Pada 356 SM, di ibu kota Makedonia, Pella, Raja Philip II dan istrinya Olympias melahirkan calon komandan agung sepanjang masa dan penakluk banyak negeri – Alexander Agung.
Masa kecil dan remaja
Pada usia 13, komandan masa depan diambil oleh Aristoteles. Upaya utama dilakukan pada studi etika dan politik, dan kecintaan terhadap sastra dan kedokteran juga ditanamkan. Alexander sangat menghormati dan menghormati gurunya. Dia sering suka mengatakan bahwa Aristoteleslah yang mengajarinya untuk hidup dengan bermartabat.

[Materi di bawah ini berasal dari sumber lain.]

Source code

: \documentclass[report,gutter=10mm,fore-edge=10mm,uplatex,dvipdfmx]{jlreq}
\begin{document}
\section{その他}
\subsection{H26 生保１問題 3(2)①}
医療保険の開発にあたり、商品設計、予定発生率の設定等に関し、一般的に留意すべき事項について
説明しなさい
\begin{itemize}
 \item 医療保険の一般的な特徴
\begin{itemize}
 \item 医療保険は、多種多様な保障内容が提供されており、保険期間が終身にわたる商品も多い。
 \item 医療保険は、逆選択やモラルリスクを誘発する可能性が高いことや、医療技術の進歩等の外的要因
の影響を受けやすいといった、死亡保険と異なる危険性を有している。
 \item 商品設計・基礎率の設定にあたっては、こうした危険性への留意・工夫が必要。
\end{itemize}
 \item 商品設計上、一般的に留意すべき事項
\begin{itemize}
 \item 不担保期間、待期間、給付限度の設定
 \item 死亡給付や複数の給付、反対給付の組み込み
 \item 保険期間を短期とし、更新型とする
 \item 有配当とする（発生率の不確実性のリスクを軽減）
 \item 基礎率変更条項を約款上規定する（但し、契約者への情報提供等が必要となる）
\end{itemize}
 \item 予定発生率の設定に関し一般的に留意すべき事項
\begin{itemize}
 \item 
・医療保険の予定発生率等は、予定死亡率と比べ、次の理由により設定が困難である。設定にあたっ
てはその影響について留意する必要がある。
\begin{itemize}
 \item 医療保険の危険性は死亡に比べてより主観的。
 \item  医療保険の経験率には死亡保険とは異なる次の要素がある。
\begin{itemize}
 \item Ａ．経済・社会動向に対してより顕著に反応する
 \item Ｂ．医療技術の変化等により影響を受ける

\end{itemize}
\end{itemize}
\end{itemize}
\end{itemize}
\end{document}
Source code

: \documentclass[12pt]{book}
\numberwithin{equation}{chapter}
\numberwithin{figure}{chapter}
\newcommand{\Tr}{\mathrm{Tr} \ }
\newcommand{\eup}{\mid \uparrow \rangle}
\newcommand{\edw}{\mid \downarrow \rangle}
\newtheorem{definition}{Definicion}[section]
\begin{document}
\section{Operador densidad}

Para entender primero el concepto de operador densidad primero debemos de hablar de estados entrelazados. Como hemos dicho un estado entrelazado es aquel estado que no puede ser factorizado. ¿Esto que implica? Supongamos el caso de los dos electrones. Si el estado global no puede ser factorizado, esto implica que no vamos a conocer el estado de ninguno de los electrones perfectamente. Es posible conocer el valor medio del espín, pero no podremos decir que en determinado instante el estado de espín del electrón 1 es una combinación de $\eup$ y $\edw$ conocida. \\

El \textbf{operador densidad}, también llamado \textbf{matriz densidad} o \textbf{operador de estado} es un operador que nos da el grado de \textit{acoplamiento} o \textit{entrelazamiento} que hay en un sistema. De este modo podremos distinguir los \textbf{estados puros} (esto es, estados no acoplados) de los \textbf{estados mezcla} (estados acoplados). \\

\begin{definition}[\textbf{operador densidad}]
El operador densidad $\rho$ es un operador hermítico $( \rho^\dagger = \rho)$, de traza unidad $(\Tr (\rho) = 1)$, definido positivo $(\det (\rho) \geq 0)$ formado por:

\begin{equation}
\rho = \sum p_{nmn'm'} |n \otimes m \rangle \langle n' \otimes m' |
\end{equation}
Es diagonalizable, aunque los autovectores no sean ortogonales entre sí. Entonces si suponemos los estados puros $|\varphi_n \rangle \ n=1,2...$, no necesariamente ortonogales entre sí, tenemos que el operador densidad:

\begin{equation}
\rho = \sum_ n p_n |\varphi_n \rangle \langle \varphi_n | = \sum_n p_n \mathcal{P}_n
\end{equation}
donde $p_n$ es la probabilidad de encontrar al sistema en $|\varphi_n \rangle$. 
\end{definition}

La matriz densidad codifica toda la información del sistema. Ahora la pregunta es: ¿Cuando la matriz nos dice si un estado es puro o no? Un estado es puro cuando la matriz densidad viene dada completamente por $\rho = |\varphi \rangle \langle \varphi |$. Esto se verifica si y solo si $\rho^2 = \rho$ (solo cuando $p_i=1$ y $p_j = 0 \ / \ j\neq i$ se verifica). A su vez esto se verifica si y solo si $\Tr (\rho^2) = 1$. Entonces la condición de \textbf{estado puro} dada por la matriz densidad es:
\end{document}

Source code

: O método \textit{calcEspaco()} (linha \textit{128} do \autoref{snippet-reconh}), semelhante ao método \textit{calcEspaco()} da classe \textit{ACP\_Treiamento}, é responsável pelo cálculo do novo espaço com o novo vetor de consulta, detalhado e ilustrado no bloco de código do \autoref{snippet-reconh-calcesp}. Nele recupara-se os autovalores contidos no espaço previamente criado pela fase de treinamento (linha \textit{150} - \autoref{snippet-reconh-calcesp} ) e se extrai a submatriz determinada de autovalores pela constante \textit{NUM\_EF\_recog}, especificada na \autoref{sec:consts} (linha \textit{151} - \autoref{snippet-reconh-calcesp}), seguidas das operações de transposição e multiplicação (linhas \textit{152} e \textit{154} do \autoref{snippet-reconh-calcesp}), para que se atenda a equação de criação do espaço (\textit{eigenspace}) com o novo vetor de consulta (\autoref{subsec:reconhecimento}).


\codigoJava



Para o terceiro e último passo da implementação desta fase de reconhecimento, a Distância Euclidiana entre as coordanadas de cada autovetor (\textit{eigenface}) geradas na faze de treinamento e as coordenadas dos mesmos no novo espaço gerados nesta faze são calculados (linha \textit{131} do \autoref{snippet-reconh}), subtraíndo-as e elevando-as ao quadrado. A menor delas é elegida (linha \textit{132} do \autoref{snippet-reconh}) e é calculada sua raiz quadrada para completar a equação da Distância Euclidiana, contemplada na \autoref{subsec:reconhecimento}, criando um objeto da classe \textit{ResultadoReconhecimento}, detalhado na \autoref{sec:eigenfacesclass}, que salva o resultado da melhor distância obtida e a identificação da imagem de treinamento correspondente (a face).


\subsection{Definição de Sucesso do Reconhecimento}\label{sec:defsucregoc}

Karakter Alexander yang bandel mulai memanifestasikan dirinya cukup awal. Pemuda itu, tanpa persetujuan ayahnya, mencoba menikah. Kemudian, karena pernikahan Philip II dengan Cleopatra, akibatnya ada perceraian dari Olympias, Alexander memiliki pertengkaran yang kuat dengan ayahnya, karena dia sangat mencintai ibunya. Hubungan sang putra dengan ayahnya sangat terganggu hingga kemudian muncul desas-desus tentang keterlibatan Alexander dalam kematian Philip. Keadaan pembunuhan masih belum jelas. Pembunuh itu sendiri adalah pengawal pribadi raja, dan setelah upaya pembunuhan, dia langsung dibunuh oleh penjaga, sehingga nama pelanggan serangan tetap tidak diketahui.
Raja baru
Pada musim gugur, pada 336 SM, Alexander Agung naik takhta dan segera mulai berurusan dengan semua kemungkinan konspirator melawan ayahnya, dan pada saat yang sama dengan saingan potensial lainnya. Pada dasarnya, mereka dikreditkan dengan berkonspirasi dengan Persia. Dieksekusi: Cleopatra, pamannya Attalus, dituduh berkhianat, karena dia ingin menempatkan putranya di atas takhta. Sepupu Alexander juga terbunuh. Orang-orang Makedonia dan kaum bangsawan mendukung raja muda itu, berkat penghapusan banyak pajak.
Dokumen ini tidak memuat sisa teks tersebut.